Earth Day 2020

With the passing of an old classmate at noon and with another clinging to life tonight on a ventilator, I am particularly mindful on this Earth Day of life’s fragility, and of our tenuous place on this planet. How do you make sense of what is senseless? I am sad. I am angry. I am hopeful.

The Covid-19 virus did not occur in a vacuum. It is but the latest manifestation of the imbalance in our relationship with the natural world. While no one can be certain how the virus began, it is likely the result of human settlement pressing further into wild habitats. Epidemiologists tell us that unless we change that basic condition these pandemics will be increasingly frequent and more lives will needlessly be lost.

It is amazing how swiftly, effectively and selflessly the entire planet has acted in the face of this immediate crisis. We have shut down the world economy in order to protect our most vulnerable citizens.  While less immediate, climate change presents a far greater threat. And like the disease, it threatens the most vulnerable –in the case of climate change, the poor, and the unborn generations of children.

It is incomprehensible to me that we can react so effectively to the one threat and fail so utterly to address the other – as nations, as political parties, and in our own lives. With every new manifestation of our imbalance with nature, even after fifty years of warnings from our scientists, we continue to repeat the same pattern. We muddle through, adapt to the new normal, and go back to our busy lives. And each new normal is more compromised than the one that preceded it, until eventually we forget what the old normal was.

But something different is happening with this disease. Unlike a hurricane, or a killer heat wave, or a wave of climate refugees, nothing outdoors has been destroyed or disrupted. In fact, with no cars on the road, we can see the stars again. From our rear window we can see families spending time in their yards together again. We can see neighbor helping neighbor and communities really being communities. Paradoxically, in the midst of all the death and isolation, we are getting a tiny reminder of what the old normal was.
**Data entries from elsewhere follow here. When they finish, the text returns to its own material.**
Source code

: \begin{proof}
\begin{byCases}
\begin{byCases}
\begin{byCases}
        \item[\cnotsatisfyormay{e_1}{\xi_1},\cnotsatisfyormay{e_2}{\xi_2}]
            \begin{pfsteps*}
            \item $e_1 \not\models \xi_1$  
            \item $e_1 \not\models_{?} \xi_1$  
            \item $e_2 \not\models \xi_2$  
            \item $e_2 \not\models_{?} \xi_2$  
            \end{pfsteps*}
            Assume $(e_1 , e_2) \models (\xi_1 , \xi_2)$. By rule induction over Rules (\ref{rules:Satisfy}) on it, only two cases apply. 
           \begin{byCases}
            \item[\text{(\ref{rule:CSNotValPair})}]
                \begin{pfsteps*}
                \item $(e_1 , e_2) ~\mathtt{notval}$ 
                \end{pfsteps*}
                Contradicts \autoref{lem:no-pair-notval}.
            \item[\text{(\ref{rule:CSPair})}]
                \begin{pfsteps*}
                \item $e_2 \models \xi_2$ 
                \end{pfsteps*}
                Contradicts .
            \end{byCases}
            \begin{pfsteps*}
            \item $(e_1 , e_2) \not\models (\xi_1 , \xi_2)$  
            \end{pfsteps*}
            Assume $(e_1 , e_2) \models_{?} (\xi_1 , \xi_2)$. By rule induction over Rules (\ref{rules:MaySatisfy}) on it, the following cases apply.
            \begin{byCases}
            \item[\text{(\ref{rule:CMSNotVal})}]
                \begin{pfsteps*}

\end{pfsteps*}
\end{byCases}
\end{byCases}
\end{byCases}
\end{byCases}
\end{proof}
Could this be what it takes for us to finally break the cycle of unplanned wrenchings of our lives and of the world economy, of continual new normals, and finally take charge of our fate? Imagine if we redirect all those resources lost in reaction to every new crisis and decide instead to put them into a planned approach to achieve carbon neutrality. Far from saving a few hundred thousand lives, we might save humanity itself, and in the process return to a proper relationship with the natural world. Covid has taught us that we can act, and act effectively in the face of a threat. All we need is the will to do it.